2014-05-30

Benford's Law

The hackernewsletter today linked to the Wikipedia article on Benford’s Law, which is a rather interesting topic.

Benfords Law distribution (Wikipedia) Benford’s Law holds that in many common data sets, the distribution of the first digit of each member of the set forms a gentle curve, wherein about 30% of the numbers start with the digit 1 down to about 5% starting with 0.

I was curious to see what other data sets might fit within this distribution.

Just a few ruby scripts away!

Ruby’s Random Number Generator

Like a good PRNG, ruby’s rand method returns numbers that are fairly evenly distributed over the output range.

[15:11:42 mburke]$ ruby benford.rb random
1 : 102  : ###################################################
2 : 108  : ######################################################
3 : 106  : #####################################################
4 : 108  : ######################################################
5 : 120  : ############################################################
6 : 113  : ########################################################
7 : 108  : ######################################################
8 : 117  : ##########################################################
9 : 118  : ###########################################################
0 : 0    :

Length of English Words

I also tried the length of English words found in the Mac’s default /usr/share/dict/words file

[14:53:02 mburke]$ ruby benford.rb words
1 : 146417  : ########################################
2 : 823     :
3 : 160     :
4 : 1420    :
5 : 5272    : #
6 : 10230   : ##
7 : 17706   : ####
8 : 23869   : ######
9 : 29989   : ########
0 : 0       :

Since almost all words are less than 20 letters, its not surprising that the majority of them fall between 10 and 19 letters long.

Lines in Main Source Code Folder

I calculated the number of lines in each of the files in our main source code repository. This data set did rather closely follow the expected distribution.

[15:02:20 mburke]$ find . -type f -exec wc -l {} \; | cut -d " " -f 1 > ~/Desktop/source-lengths.txt

[15:05:35 mburke]$ ruby benford.rb file ~/Desktop/source-lengths.txt
1 : 6769   : ################
2 : 16075  : ########################################
3 : 4370   : ##########
4 : 2947   : #######
5 : 1646   : ####
6 : 1471   : ###
7 : 1026   : ##
8 : 1064   : ##
9 : 991    : ##
0 : 75     :

Twitter Stats

Using the awesome t gem, I calculated the Benford distribution for the number of followers, following, and tweets of the people I follow on twitter.

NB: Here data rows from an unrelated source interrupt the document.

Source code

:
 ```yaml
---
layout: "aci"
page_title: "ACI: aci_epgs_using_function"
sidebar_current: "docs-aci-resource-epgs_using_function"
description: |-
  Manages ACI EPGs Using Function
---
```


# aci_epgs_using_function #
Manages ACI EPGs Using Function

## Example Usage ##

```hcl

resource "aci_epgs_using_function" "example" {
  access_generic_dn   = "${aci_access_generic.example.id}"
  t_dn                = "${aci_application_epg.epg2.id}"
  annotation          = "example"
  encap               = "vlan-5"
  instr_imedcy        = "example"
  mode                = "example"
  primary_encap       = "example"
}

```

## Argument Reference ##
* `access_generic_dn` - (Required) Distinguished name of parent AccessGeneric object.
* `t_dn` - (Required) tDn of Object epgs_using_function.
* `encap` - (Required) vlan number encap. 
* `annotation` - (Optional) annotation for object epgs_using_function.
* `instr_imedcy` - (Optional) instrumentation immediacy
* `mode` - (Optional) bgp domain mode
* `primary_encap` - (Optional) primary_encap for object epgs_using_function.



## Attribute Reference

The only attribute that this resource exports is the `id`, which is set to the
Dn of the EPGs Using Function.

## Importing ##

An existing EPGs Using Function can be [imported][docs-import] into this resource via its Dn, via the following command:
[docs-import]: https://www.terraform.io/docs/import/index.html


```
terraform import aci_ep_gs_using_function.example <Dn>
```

[22:16:04 mburke]$ t leaders | xargs t users --csv -l >> leaders.csv

Tweets
[22:49:21 mburke]$ ruby ~/personal/ruby/benford.rb file <(tail -n+1 leaders.csv | csvfix order -f 4 | sed 's/\"//g' )
1 : 64  : ############################################################
2 : 41  : ######################################
3 : 40  : #####################################
4 : 14  : #############
5 : 23  : #####################
6 : 15  : ##############
7 : 18  : ################
8 : 12  : ###########
9 : 13  : ############
0 : 2   : #

Following
[22:50:52 mburke]$ ruby ~/personal/ruby/benford.rb file <(tail -n+1 leaders.csv | csvfix order -f 7 | sed 's/\"//g' )
1 : 66  : ############################################################
2 : 31  : ############################
3 : 34  : ##############################
4 : 23  : ####################
5 : 18  : ################
6 : 15  : #############
7 : 9   : ########
8 : 11  : ##########
9 : 7   : ######
0 : 28  : #########################

Followers
[22:51:28 mburke]$ ruby ~/personal/ruby/benford.rb file <(tail -n+1 leaders.csv | csvfix order -f 8 | sed 's/\"//g' )
1 : 69  : ############################################################
2 : 48  : #########################################
3 : 32  : ###########################
4 : 24  : ####################
5 : 20  : #################
6 : 12  : ##########
7 : 12  : ##########
8 : 19  : ################
9 : 5   : ####
0 : 1   :

Nothing in these sets followed Benford’s Law perfectly, though they at least have the gradual drop off as the first digits grows.

Perhaps a bigger data set would converge better.

I’ll update this as I think of more sets to try.